UNITED STATES
                       SECURITIES AND EXCHANGE COMMISSION
                             Washington, D.C. 20549

                                  SCHEDULE 13D


                    Under the Securities Exchange Act of 1934



                      Combined Professional Services, Inc.
     -----------------------------------------------------------------------
                                (Name of Issuer)


                     Shares of Common Stock, $.001 Par Value
     -----------------------------------------------------------------------
                         (Title of Class of Securities)

                                   200256-10-5
     -----------------------------------------------------------------------
                                 (CUSIP Number)

                                Patrick J. Allin
                              Patron Systems, Inc.
                             212 West Kinzie Street
                             Chicago, Illinois 60610
                                 (312) 493-2171
     ----------------------------------------------------------------------
       (Name, Address and Telephone Number of Person Authorized to Receive
                           Notices and Communications)

                                October 10, 2002
     ----------------------------------------------------------------------
             (Date of Event which Requires Filing of this Statement)

     If the filing person has previously filed a statement on Schedule 13G to
report the acquisition which is the subject of this Schedule 13D, and is filing
this schedule because of Rule 13d-1(b)(3) or (4), check the following box [_].

     Check the following box if a fee is being paid with the statement [X]. (A
fee is not required only if the reporting person: (1) has a previous statement
on file reporting beneficial ownership of more than five percent of the class of
securities described in Item 1; and (2) has filed no amendment subsequent
thereto reporting beneficial ownership of five percent or less of such class.)
(See Rule 13d-7.)

               Note: Six copies of this statement, including all exhibits,
          should be filed with the Commission.

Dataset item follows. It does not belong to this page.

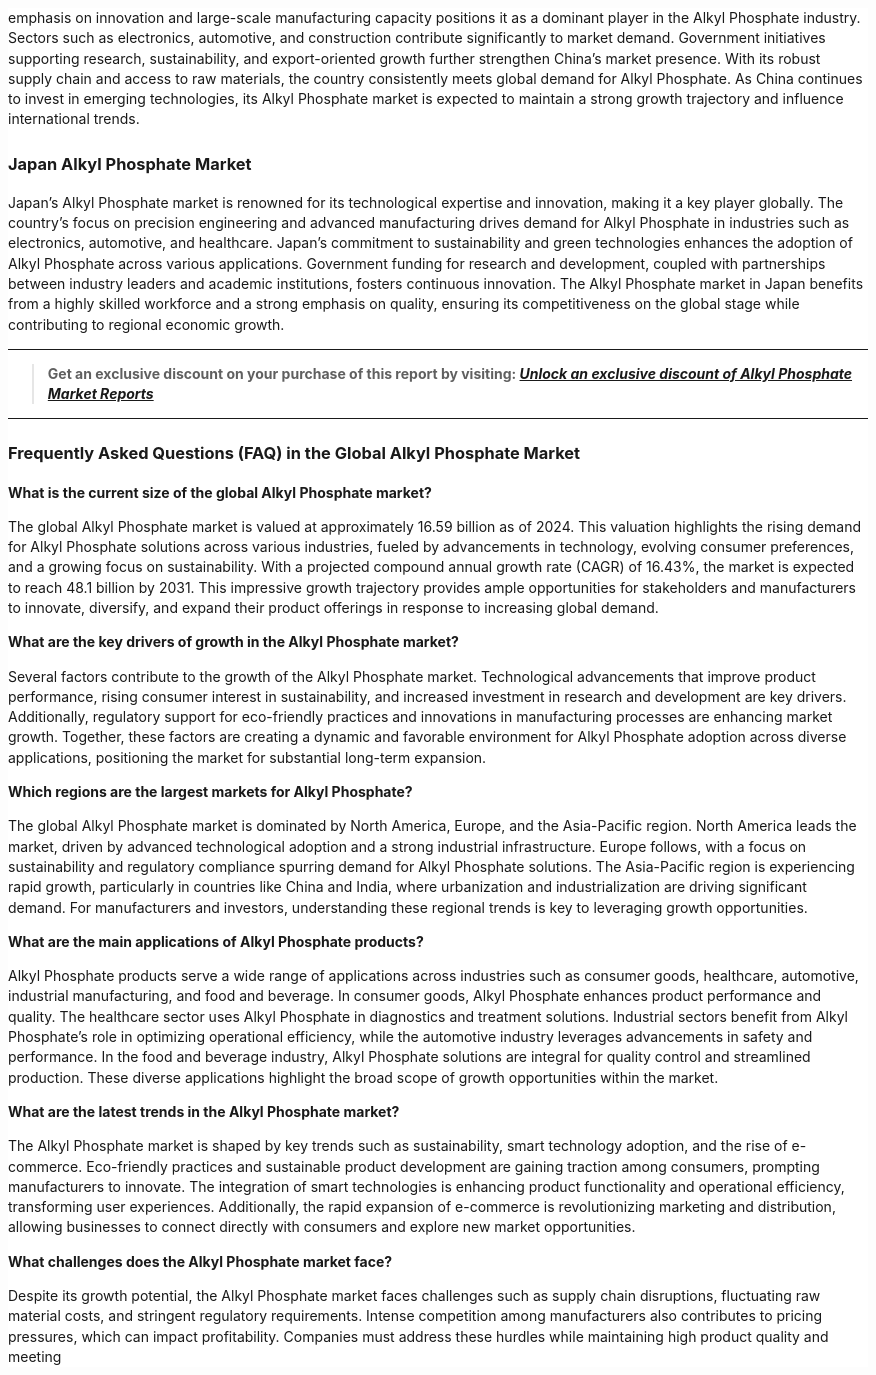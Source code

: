 emphasis on innovation and large-scale manufacturing capacity positions it as a dominant player in the Alkyl Phosphate industry. Sectors such as electronics, automotive, and construction contribute significantly to market demand. Government initiatives supporting research, sustainability, and export-oriented growth further strengthen China&rsquo;s market presence. With its robust supply chain and access to raw materials, the country consistently meets global demand for Alkyl Phosphate. As China continues to invest in emerging technologies, its Alkyl Phosphate market is expected to maintain a strong growth trajectory and influence international trends.</p><h3>Japan Alkyl Phosphate Market</h3><p>Japan&rsquo;s Alkyl Phosphate market is renowned for its technological expertise and innovation, making it a key player globally. The country&rsquo;s focus on precision engineering and advanced manufacturing drives demand for Alkyl Phosphate in industries such as electronics, automotive, and healthcare. Japan&rsquo;s commitment to sustainability and green technologies enhances the adoption of Alkyl Phosphate across various applications. Government funding for research and development, coupled with partnerships between industry leaders and academic institutions, fosters continuous innovation. The Alkyl Phosphate market in Japan benefits from a highly skilled workforce and a strong emphasis on quality, ensuring its competitiveness on the global stage while contributing to regional economic growth.</p><hr /><blockquote><p><strong>Get an exclusive discount on your purchase of this report by visiting: <em><a href="://marketresearchpulse.com/ask-for-discount/103537?utm_source=Github&amp;utm_medium=030">Unlock an exclusive discount of Alkyl Phosphate Market Reports</a></em>&nbsp;</strong></p></blockquote><hr /><h3>Frequently Asked Questions (FAQ) in the Global Alkyl Phosphate Market</h3><p><strong>What is the current size of the global Alkyl Phosphate market?</strong></p><p>The global Alkyl Phosphate market is valued at approximately 16.59 billion as of 2024. This valuation highlights the rising demand for Alkyl Phosphate solutions across various industries, fueled by advancements in technology, evolving consumer preferences, and a growing focus on sustainability. With a projected compound annual growth rate (CAGR) of 16.43%, the market is expected to reach 48.1 billion by 2031. This impressive growth trajectory provides ample opportunities for stakeholders and manufacturers to innovate, diversify, and expand their product offerings in response to increasing global demand.</p><p><strong>What are the key drivers of growth in the Alkyl Phosphate market?</strong></p><p>Several factors contribute to the growth of the Alkyl Phosphate market. Technological advancements that improve product performance, rising consumer interest in sustainability, and increased investment in research and development are key drivers. Additionally, regulatory support for eco-friendly practices and innovations in manufacturing processes are enhancing market growth. Together, these factors are creating a dynamic and favorable environment for Alkyl Phosphate adoption across diverse applications, positioning the market for substantial long-term expansion.</p><p><strong>Which regions are the largest markets for Alkyl Phosphate?</strong></p><p>The global Alkyl Phosphate market is dominated by North America, Europe, and the Asia-Pacific region. North America leads the market, driven by advanced technological adoption and a strong industrial infrastructure. Europe follows, with a focus on sustainability and regulatory compliance spurring demand for Alkyl Phosphate solutions. The Asia-Pacific region is experiencing rapid growth, particularly in countries like China and India, where urbanization and industrialization are driving significant demand. For manufacturers and investors, understanding these regional trends is key to leveraging growth opportunities.</p><p><strong>What are the main applications of Alkyl Phosphate products?</strong></p><p>Alkyl Phosphate products serve a wide range of applications across industries such as consumer goods, healthcare, automotive, industrial manufacturing, and food and beverage. In consumer goods, Alkyl Phosphate enhances product performance and quality. The healthcare sector uses Alkyl Phosphate in diagnostics and treatment solutions. Industrial sectors benefit from Alkyl Phosphate&rsquo;s role in optimizing operational efficiency, while the automotive industry leverages advancements in safety and performance. In the food and beverage industry, Alkyl Phosphate solutions are integral for quality control and streamlined production. These diverse applications highlight the broad scope of growth opportunities within the market.</p><p><strong>What are the latest trends in the Alkyl Phosphate market?</strong></p><p>The Alkyl Phosphate market is shaped by key trends such as sustainability, smart technology adoption, and the rise of e-commerce. Eco-friendly practices and sustainable product development are gaining traction among consumers, prompting manufacturers to innovate. The integration of smart technologies is enhancing product functionality and operational efficiency, transforming user experiences. Additionally, the rapid expansion of e-commerce is revolutionizing marketing and distribution, allowing businesses to connect directly with consumers and explore new market opportunities.</p><p><strong>What challenges does the Alkyl Phosphate market face?</strong></p><p>Despite its growth potential, the Alkyl Phosphate market faces challenges such as supply chain disruptions, fluctuating raw material costs, and stringent regulatory requirements. Intense competition among manufacturers also contributes to pricing pressures, which can impact profitability. Companies must address these hurdles while maintaining high product quality and meeting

See Rule 13d-1(a) for other
          parties to whom copies are to be sent.

                       (Continued on the following pages)



                                  SCHEDULE 13D

CUSIP No. 855905 10 5                                          Page 2 of 7 Pages

               1.  NAME OF REPORTING PERSON
                   S.S. OR IRS IDENTIFICATION NO. OF ABOVE PERSON

                   Thomas Prousalis, P.L.L.C.

               2.  CHECK THE APPROPRIATE BOX IF A MEMBER OF GROUP

                   (a) [_]

                   (b) [_]

               3.  SEC USE ONLY

               4.  SOURCE OF FUNDS

                   OO

               5.  CHECK BOX IF DISCLOSURE OF LEGAL PROCEEDINGS IS REQUIRED
                   PURSUANT TO ITEMS 2(d) OR 2(e)

                   [_]

               6.  CITIZENSHIP OR PLACE OF ORGANIZATION

                   Washington, D.C.

  Number of    7.  SOLE VOTING POWER
   Shares
Beneficially       1,500,000
  Owned By
    Each       8.  SHARED VOTING POWER
  Reporting
Person With:       -0-

               9.  SOLE DISPOSITIVE POWER

                   1,500,000

               10. SHARED DISPOSITIVE POWER

                   -0-

               11. AGGREGATE AMOUNT BENEFICIALLY OWNED BY EACH REPORTING PERSON

                   1,500,000

               12. CHECK BOX IF THE AGGREGATE AMOUNT IN ROW (11) EXCLUDES
                   CERTAIN SHARES

                   [_]

               13. PERCENT OF CLASS REPRESENTED BY AMOUNT IN ROW (11)

                   5.02%

               14. TYPE OF REPORTING PERSON

                   OO



                                                               Page 3 of 7 Pages

     Thomas Prousalis, P.L.L.C., a Washington D.C. Professional Limited
Liability Corporation (the "Reporting Person") is filing this Statement on
Schedule 13D (this "Schedule 13D") in connection with its beneficial ownership
of the common stock, par value $0.001 per share (the "Common Stock"), of
Combined Professional Services, Inc., a Nevada corporation ("the Company").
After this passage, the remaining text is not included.